Most security failures I see today aren’t caused by carelessness.
They’re caused by engineers who were never forced to understand how the web actually works.
At some point, security stopped being something most engineers were forced to internalize.
Not because people became careless. But because the tools, abstractions, and workflows changed.
Today we have security engineers, AppSec teams, audits, scanners. All good things. Necessary things.
But they’re not replacements for a basic understanding—and that’s what’s missing.
I routinely see junior engineers who don’t understand basic client–server architecture. Who don’t know what data is actually trusted. Who’ve never thought seriously about attack vectors like SQL injection, session hijacking, or XSS—not in theory, and definitely not in practice.
I don’t know if this is a failure of schools, bootcamps, or the content we emphasize—but it feels different from when I was learning.
I grew up in an era where curiosity about how things actually worked was unavoidable.
Web browsers weren’t always this good.
In the IE4/IE5.5/IE6 days, debugging meant “View Source” and a cryptic JavaScript error popup. No DOM inspector. No network visibility. No easy way to understand what was actually happening between the browser and the server.
So you had to dig deeper—packet captures, raw HTTP, whatever tools you could get your hands on.
Back then, it wasn’t unusual to see session IDs, user IDs, or even privilege-related data sitting plainly in URLs and form submissions—easy to modify if you cared to look.
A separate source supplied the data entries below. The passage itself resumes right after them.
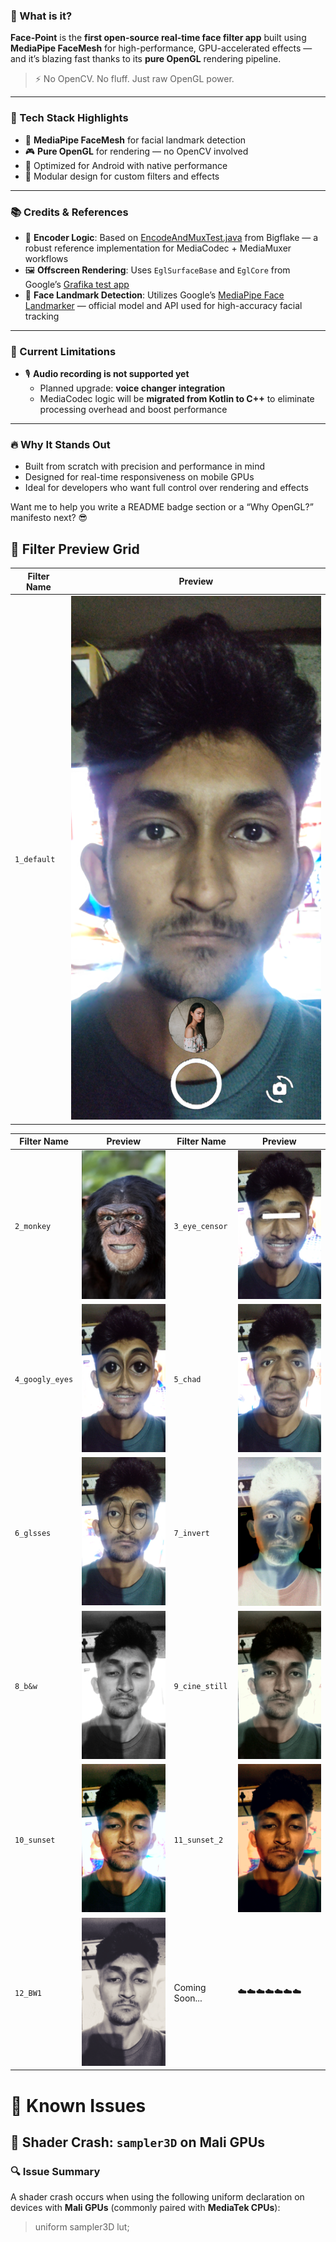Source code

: ### 🎯 What is it?

**Face-Point** is the **first open-source real-time face filter app** built using **MediaPipe FaceMesh** for high-performance, GPU-accelerated effects — and it’s blazing fast thanks to its **pure OpenGL** rendering pipeline.

> ⚡ No OpenCV. No fluff. Just raw OpenGL power.

---

### 🧵 Tech Stack Highlights

- 🧠 **MediaPipe FaceMesh** for facial landmark detection
- 🎮 **Pure OpenGL** for rendering — no OpenCV involved
- 📱 Optimized for Android with native performance
- 🧩 Modular design for custom filters and effects

---

### 📚 Credits & References

- 🎥 **Encoder Logic**: Based on [EncodeAndMuxTest.java](https://bigflake.com/mediacodec/EncodeAndMuxTest.java.txt) from Bigflake — a robust reference implementation for MediaCodec + MediaMuxer workflows
- 🖼️ **Offscreen Rendering**: Uses `EglSurfaceBase` and `EglCore` from Google’s [Grafika test app](https://github.com/google/grafika)
- 🧠 **Face Landmark Detection**: Utilizes Google’s [MediaPipe Face Landmarker](https://ai.google.dev/edge/mediapipe/solutions/vision/face_landmarker/android) — official model and API used for high-accuracy facial tracking

---

### 🚫 Current Limitations

- 🎙️ **Audio recording is not supported yet**
  - Planned upgrade: **voice changer integration**
  - MediaCodec logic will be **migrated from Kotlin to C++** to eliminate processing overhead and boost performance

---

### 🔥 Why It Stands Out

- Built from scratch with precision and performance in mind
- Designed for real-time responsiveness on mobile GPUs
- Ideal for developers who want full control over rendering and effects

Want me to help you write a README badge section or a “Why OpenGL?” manifesto next? 😎

## 🎨 Filter Preview Grid

| Filter Name | Preview                        |
| ----------- | ------------------------------ |
| `1_default` | ![](./screenshots/1_default.png) |

| Filter Name     | Preview                            | Filter Name    | Preview                           |
| --------------- | ---------------------------------- | -------------- | --------------------------------- |
| `2_monkey`      | ![](./screenshots/2_monkey.png)      | `3_eye_censor` | ![](./screenshots/3_eye_censor.png) |
| `4_googly_eyes` | ![](./screenshots/4_googly_eyes.png) | `5_chad`       | ![](./screenshots/5_chad.png)       |
| `6_glsses`      | ![](./screenshots/6_glsses.png)      | `7_invert`     | ![](./screenshots/7_invert.png)     |
| `8_b&w`         | ![](./screenshots/8_b&w.png)         | `9_cine_still` | ![](./screenshots/9_cine_still.png) |
| `10_sunset`     | ![](./screenshots/10_sunset.png)     | `11_sunset_2`  | ![](./screenshots/11_sunset_2.png)  |
| `12_BW1`        | ![](./screenshots/12_BW1.png)        | Coming Soon... | ☁️☁️☁️☁️☁️☁️☁️                    |

# 🐞 Known Issues

## 🧨 Shader Crash: `sampler3D` on Mali GPUs

### 🔍 Issue Summary

A shader crash occurs when using the following uniform declaration on devices with **Mali GPUs** (commonly paired with **MediaTek CPUs**):
>uniform sampler3D lut;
And when that happened on your site, you had to understand how it was done so you could fix it.
It wasn’t easy to understand how the web worked—but it was necessary. At least until it wasn’t.
Firebug.
Firebug was revolutionary. It made the web observable. For the first time, you could really inspect the DOM and actually see JavaScript execute. You didn’t just fix bugs—you learned how the browser worked.
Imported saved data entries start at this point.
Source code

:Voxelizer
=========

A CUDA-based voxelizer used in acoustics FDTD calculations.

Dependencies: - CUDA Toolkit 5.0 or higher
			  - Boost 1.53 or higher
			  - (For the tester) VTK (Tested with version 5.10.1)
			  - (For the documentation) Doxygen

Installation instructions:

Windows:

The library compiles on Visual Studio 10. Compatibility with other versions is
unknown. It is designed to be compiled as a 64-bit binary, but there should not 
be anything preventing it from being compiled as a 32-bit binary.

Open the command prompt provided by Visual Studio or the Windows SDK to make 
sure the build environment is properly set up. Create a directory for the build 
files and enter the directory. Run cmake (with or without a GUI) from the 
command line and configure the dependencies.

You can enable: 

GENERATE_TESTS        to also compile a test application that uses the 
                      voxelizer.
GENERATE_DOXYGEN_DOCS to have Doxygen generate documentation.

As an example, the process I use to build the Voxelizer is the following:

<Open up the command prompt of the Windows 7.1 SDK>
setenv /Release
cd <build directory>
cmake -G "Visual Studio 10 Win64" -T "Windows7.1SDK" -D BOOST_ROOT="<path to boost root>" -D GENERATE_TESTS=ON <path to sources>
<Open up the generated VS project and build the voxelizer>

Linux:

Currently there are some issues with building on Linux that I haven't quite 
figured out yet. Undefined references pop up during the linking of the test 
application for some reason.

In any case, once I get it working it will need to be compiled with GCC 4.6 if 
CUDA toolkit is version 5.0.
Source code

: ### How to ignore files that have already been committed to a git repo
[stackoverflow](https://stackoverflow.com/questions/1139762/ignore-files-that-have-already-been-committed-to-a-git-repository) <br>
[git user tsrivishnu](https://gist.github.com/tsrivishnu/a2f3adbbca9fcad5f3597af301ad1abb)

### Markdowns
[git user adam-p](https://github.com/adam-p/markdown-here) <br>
Chrome later took that idea and turned it into a first-class, default experience. DevTools became faster, deeper, and something every engineer actually used—especially with the Network tab. But Firebug was the spark.
Another thing that feels lost from that era is the excitement around reverse-engineering.
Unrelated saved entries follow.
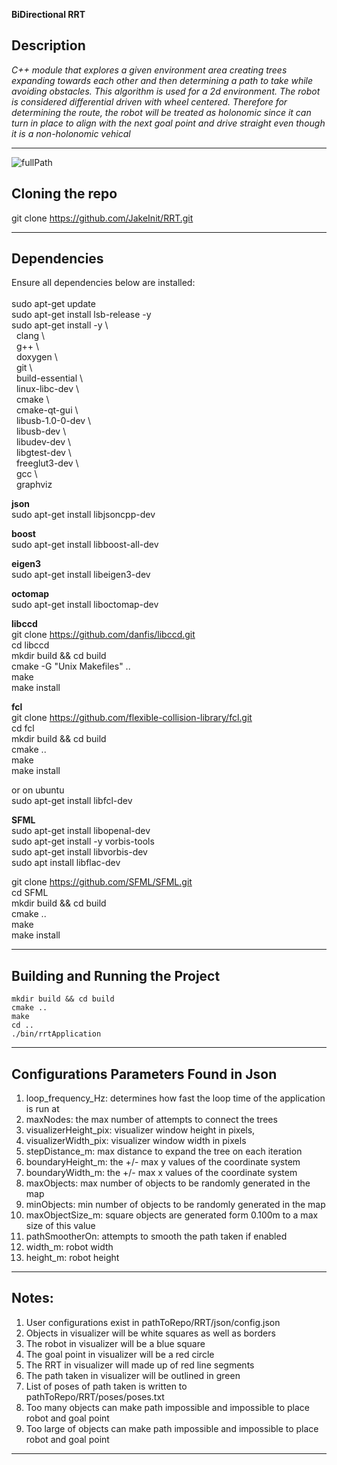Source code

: **BiDirectional RRT**

## Description
*C++ module that explores a given environment area creating trees expanding towards 
each other and then determining a path to take while avoiding obstacles. This algorithm
is used for a 2d environment. The robot is considered differential driven with wheel centered.
Therefore for determining the route, the robot will be treated as holonomic since it can turn 
in place to align with the next goal point and drive straight even though it is a non-holonomic 
vehical*

---

![fullPath](https://user-images.githubusercontent.com/58401719/116438371-601d0f80-a81c-11eb-838d-624ae844e58a.gif)

## Cloning the repo

git clone https://github.com/JakeInit/RRT.git

---

## Dependencies
Ensure all dependencies below are installed: <br />  <br />
sudo apt-get update <br />
sudo apt-get install lsb-release -y <br />
sudo apt-get install -y \ <br />
&nbsp;&nbsp;clang \ <br />
&nbsp;&nbsp;g++ \ <br />
&nbsp;&nbsp;doxygen \ <br />
&nbsp;&nbsp;git \ <br />
&nbsp;&nbsp;build-essential \ <br />
&nbsp;&nbsp;linux-libc-dev \ <br />
&nbsp;&nbsp;cmake \ <br />
&nbsp;&nbsp;cmake-qt-gui \ <br />
&nbsp;&nbsp;libusb-1.0-0-dev \ <br />
&nbsp;&nbsp;libusb-dev \ <br />
&nbsp;&nbsp;libudev-dev \ <br />
&nbsp;&nbsp;libgtest-dev \ <br />
&nbsp;&nbsp;freeglut3-dev \ <br />
&nbsp;&nbsp;gcc \ <br />
&nbsp;&nbsp;graphviz

**json**<br />
sudo apt-get install libjsoncpp-dev

**boost**<br />
sudo apt-get install libboost-all-dev

**eigen3**<br />
sudo apt-get install libeigen3-dev

**octomap**<br />
sudo apt-get install liboctomap-dev

**libccd**<br />
git clone https://github.com/danfis/libccd.git <br />
cd libccd <br />
mkdir build && cd build <br />
cmake -G "Unix Makefiles" .. <br />
make <br />
make install <br />

**fcl**<br />
git clone https://github.com/flexible-collision-library/fcl.git <br />
cd fcl <br />
mkdir build && cd build <br />
cmake .. <br />
make <br />
make install <br />

or on ubuntu <br />
sudo apt-get install libfcl-dev

**SFML**<br />
sudo apt-get install libopenal-dev <br />
sudo apt-get install -y vorbis-tools <br />
sudo apt-get install libvorbis-dev <br />
sudo apt install libflac-dev <br />

git clone https://github.com/SFML/SFML.git <br />
cd SFML <br />
mkdir build && cd build <br />
cmake .. <br />
make <br />
make install <br />

---

## Building and Running the Project
	mkdir build && cd build
	cmake ..
	make
	cd ..
	./bin/rrtApplication
	
---

## Configurations Parameters Found in Json
1. loop_frequency_Hz:    determines how fast the loop time of the application is run at <br />
2. maxNodes:             the max number of attempts to connect the trees <br />
3. visualizerHeight_pix: visualizer window height in pixels, <br />
4. visualizerWidth_pix:  visualizer window width in pixels <br />
5. stepDistance_m:       max distance to expand the tree on each iteration <br />
6. boundaryHeight_m:     the +/- max y values of the coordinate system <br />
7. boundaryWidth_m:      the +/- max x values of the coordinate system <br />
8. maxObjects:           max number of objects to be randomly generated in the map <br />
9. minObjects:           min number of objects to be randomly generated in the map <br />
10. maxObjectSize_m:      square objects are generated form 0.100m to a max size of this value <br />
11. pathSmootherOn:       attempts to smooth the path taken if enabled <br />
12. width_m:              robot width <br />
13. height_m:             robot height <br />

---

## Notes:
1. User configurations exist in pathToRepo/RRT/json/config.json
2. Objects in visualizer will be white squares as well as borders
3. The robot in visualizer will be a blue square
4. The goal point in visualizer will be a red circle
5. The RRT in visualizer will made up of red line segments
6. The path taken in visualizer will be outlined in green
7. List of poses of path taken is written to pathToRepo/RRT/poses/poses.txt
8. Too many objects can make path impossible and impossible to place robot and goal point
9. Too large of objects can make path impossible and impossible to place robot and goal point

---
Back then, if something cool existed on the web, people wanted to pull it apart. View Source wasn’t just a tool—it was a learning mechanism. Curiosity was baked in.
Today, that instinct feels rarer. It isn’t gone, but people often rely on others to do it for them—and then just read the Hacker News article.
And when curiosity fades, so does intuition.
What’s different now isn’t that these systems are simple—they’re complex again.
In a strange way, we’ve drifted toward something that looks like security by obscurity. Not because anyone believes in it—but because you no longer really need to know how it all works.
Most of the time, it just does. And when it doesn’t, there are clear places to look for why.
Observability has made the inner workings of systems transparent—but transparent in the invisible sense of the word, not the clarity sense.
A quick story.
About ten years ago, a friend of mine was building his first Rails app. He sent me a link to check it out. Within minutes, I’d elevated myself to admin.
Not because he was careless—because he misunderstood one core concept of web development:
You can never trust the client.
That sentence echoes in my head constantly—almost to a fault.
And this might surprise some people, but for virtually every popular web application, there exist heavily modified clients designed to interact with it in unorthodox ways.
Ticketing platforms. Online games. Marketplaces. All social media websites. Everything.
And this isn’t new. We saw it with MySpace and eBay years ago.
If the client can send it, an attacker can manipulate it.
So the moral here is simple—and twofold:
- Never trust the client. Ever.
- Every engineer should understand basic security concepts and common attack vectors.
Security is not a separate discipline you bolt on later. It’s not a checkbox. It’s part of the job.